WORK TO COMPLETE: Identify every line in the records below that contains the word "compare", and reproduce each one.
Start of RECORDED INFORMATION
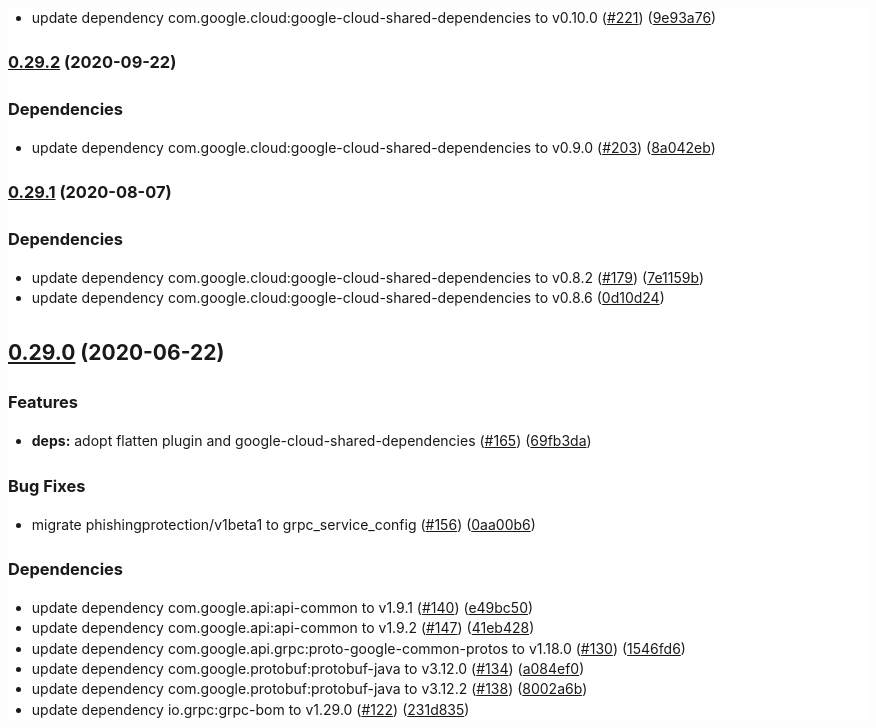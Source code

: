 * update dependency com.google.cloud:google-cloud-shared-dependencies to v0.10.0 ([#221](https://www.github.com/googleapis/java-phishingprotection/issues/221)) ([9e93a76](https://www.github.com/googleapis/java-phishingprotection/commit/9e93a761035dd66a58336e007818aff35c5556db))

### [0.29.2](https://www.github.com/googleapis/java-phishingprotection/compare/v0.29.1...v0.29.2) (2020-09-22)


### Dependencies

* update dependency com.google.cloud:google-cloud-shared-dependencies to v0.9.0 ([#203](https://www.github.com/googleapis/java-phishingprotection/issues/203)) ([8a042eb](https://www.github.com/googleapis/java-phishingprotection/commit/8a042eb9985372f05095ddf00979b4c60fa6a07a))

### [0.29.1](https://www.github.com/googleapis/java-phishingprotection/compare/v0.29.0...v0.29.1) (2020-08-07)


### Dependencies

* update dependency com.google.cloud:google-cloud-shared-dependencies to v0.8.2 ([#179](https://www.github.com/googleapis/java-phishingprotection/issues/179)) ([7e1159b](https://www.github.com/googleapis/java-phishingprotection/commit/7e1159bbf1d61abb6d54c2c016276fa628254df9))
* update dependency com.google.cloud:google-cloud-shared-dependencies to v0.8.6 ([0d10d24](https://www.github.com/googleapis/java-phishingprotection/commit/0d10d2411cff05648be43a169673cc9cdbeff0c1))

## [0.29.0](https://www.github.com/googleapis/java-phishingprotection/compare/v0.28.4...v0.29.0) (2020-06-22)


### Features

* **deps:** adopt flatten plugin and google-cloud-shared-dependencies ([#165](https://www.github.com/googleapis/java-phishingprotection/issues/165)) ([69fb3da](https://www.github.com/googleapis/java-phishingprotection/commit/69fb3daea7c5ac02546cb007439545021e5e704e))


### Bug Fixes

* migrate phishingprotection/v1beta1 to grpc_service_config ([#156](https://www.github.com/googleapis/java-phishingprotection/issues/156)) ([0aa00b6](https://www.github.com/googleapis/java-phishingprotection/commit/0aa00b6ed53cb83ef87b9864f6eee1dc54990627))


### Dependencies

* update dependency com.google.api:api-common to v1.9.1 ([#140](https://www.github.com/googleapis/java-phishingprotection/issues/140)) ([e49bc50](https://www.github.com/googleapis/java-phishingprotection/commit/e49bc5009e0e17b40cca1801398f6fc1fa572cb2))
* update dependency com.google.api:api-common to v1.9.2 ([#147](https://www.github.com/googleapis/java-phishingprotection/issues/147)) ([41eb428](https://www.github.com/googleapis/java-phishingprotection/commit/41eb428c3c9b67ce7bff01cf88abf45a650f5692))
* update dependency com.google.api.grpc:proto-google-common-protos to v1.18.0 ([#130](https://www.github.com/googleapis/java-phishingprotection/issues/130)) ([1546fd6](https://www.github.com/googleapis/java-phishingprotection/commit/1546fd69d9336ae9a4d9cb820a9b8084f4263d00))
* update dependency com.google.protobuf:protobuf-java to v3.12.0 ([#134](https://www.github.com/googleapis/java-phishingprotection/issues/134)) ([a084ef0](https://www.github.com/googleapis/java-phishingprotection/commit/a084ef00f685db7344932b08b13244823bbc97bd))
* update dependency com.google.protobuf:protobuf-java to v3.12.2 ([#138](https://www.github.com/googleapis/java-phishingprotection/issues/138)) ([8002a6b](https://www.github.com/googleapis/java-phishingprotection/commit/8002a6bd69a344682aaa900ca08c9bb0e62a99ec))
* update dependency io.grpc:grpc-bom to v1.29.0 ([#122](https://www.github.com/googleapis/java-phishingprotection/issues/122)) ([231d835](https://www.github.com/googleapis/java-phishingprotection/commit/231d83525140a62fad807d32f6396035997133cb))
End of RECORDED INFORMATION
SOLUTION TO THIS TASK:
### [0.29.2](https://www.github.com/googleapis/java-phishingprotection/compare/v0.29.1...v0.29.2) (2020-09-22)
### [0.29.1](https://www.github.com/googleapis/java-phishingprotection/compare/v0.29.0...v0.29.1) (2020-08-07)
## [0.29.0](https://www.github.com/googleapis/java-phishingprotection/compare/v0.28.4...v0.29.0) (2020-06-22)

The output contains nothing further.